Me encuentro en el supermercado un tocho de 1 097 páginas, escrito por Julia Navarro y titulado
Dime quién soy. Pedazo de historión histórico con espías, amores, guerras y traiciones para dibujar lo que las solapas de los libros llaman tópicamente "un fresco de la historia del siglo XX". Vamos: Balzac, Tolstoi, Galdós y Dumas resucitados. El tema central de esa novela, que no he leído (la vida es demasiado corta para aprender alemán) ni leeré, es la identidad, o sea, el problema de la identidad, el no saber uno/-a quién es.
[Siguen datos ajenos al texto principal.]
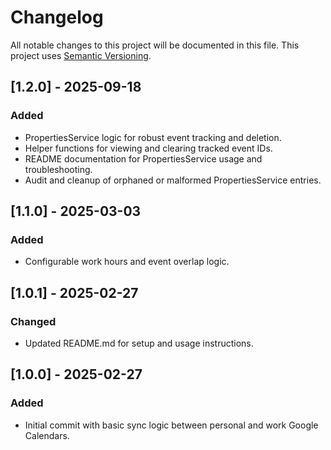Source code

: # Changelog

All notable changes to this project will be documented in this file. This project uses [Semantic Versioning](https://semver.org/).

## [1.2.0] - 2025-09-18
### Added
- PropertiesService logic for robust event tracking and deletion.
- Helper functions for viewing and clearing tracked event IDs.
- README documentation for PropertiesService usage and troubleshooting.
- Audit and cleanup of orphaned or malformed PropertiesService entries.

## [1.1.0] - 2025-03-03
### Added
- Configurable work hours and event overlap logic.

## [1.0.1] - 2025-02-27
### Changed
- Updated README.md for setup and usage instructions.

## [1.0.0] - 2025-02-27
### Added
- Initial commit with basic sync logic between personal and work Google Calendars.
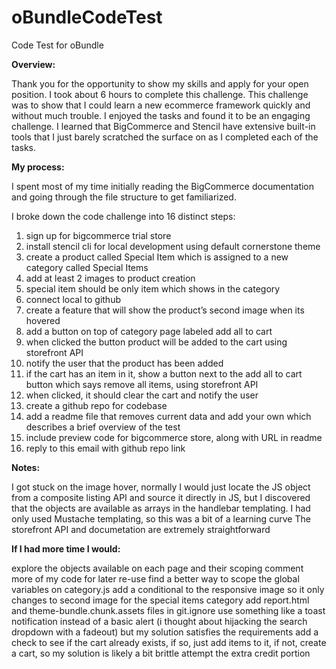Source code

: # oBundleCodeTest
Code Test for oBundle 

**Overview:**

Thank you for the opportunity to show my skills and apply for your open position. I took about 6 hours to complete this challenge. 
This challenge was to show that I could learn a new ecommerce framework quickly and without much trouble. I enjoyed the tasks and found it to be an engaging challenge. 
I learned that BigCommerce and Stencil have extensive built-in tools that I just barely scratched the surface on as I completed each of the tasks. 

**My process:**

I spent most of my time initially reading the BigCommerce documentation and going through the file structure to get familiarized. 

I broke down the code challenge into 16 distinct steps:

1. sign up for bigcommerce trial store
2. install stencil cli for local development using default cornerstone theme
3. create a product called Special Item which is assigned to a new category called Special Items
4. add at least 2 images to product creation
5. special item should be only item which shows in the category
6. connect local to github
7. create a feature that will show the product’s second image when its hovered
8. add a button on top of category page labeled add all to cart
9. when clicked the button product will be added to the cart using storefront API
10. notify the user that the product has been added
11. if the cart has an item in it, show a button next to the add all to cart button which says remove all items, using storefront API
12. when clicked, it should clear the cart and notify the user
13. create a github repo for codebase 
14. add a readme file that removes current data and add your own which describes a brief overview of the test
15. include preview code for bigcommerce store, along with URL in readme 
16. reply to this email with github repo link

**Notes:**

I got stuck on the image hover, normally I would just locate the JS object from a composite listing API and source it directly in JS, but I discovered that the objects are available as arrays in the handlebar templating. 
I had only used Mustache templating, so this was a bit of a learning curve
The storefront API and documetation are extremely straightforward 

**If I had more time I would:**

explore the objects available on each page and their scoping
comment more of my code for later re-use
find a better way to scope the global variables on category.js
add a conditional to the responsive image so it only changes to second image for the special items category
add report.html and theme-bundle.chunk.assets files in git.ignore
use something like a toast notification instead of a basic alert (i thought about hijacking the search dropdown with a fadeout) but my solution satisfies the requirements
add a check to see if the cart already exists, if so, just add items to it, if not, create a cart, so my solution is likely a bit brittle
attempt the extra credit portion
Curioso que el mismísimo don Quijote sí lo supiera ("Yo sé quién soy") y que los lectores y lectoras del siglo XXI no.
Cuando uno está dispuesto a sumergirse en ese océano de letras, en ese piélago de oraciones subordinadas, en esa avalancha de diálogos, crímenes y anagnórisis, está diciendo a voces que dimite de su personalidad, de su vida, de sus deberes maritales, laborales y lúdicos. La ausencia de vida lleva a la literatura. A menos vida, más literatura. Hay quienes busca esa evasión tan salvajemente gorda para vencer el famoso tedio de la vida.
Cuando el diablo se aburre, escribe novelas de más de mil páginas. O las lee.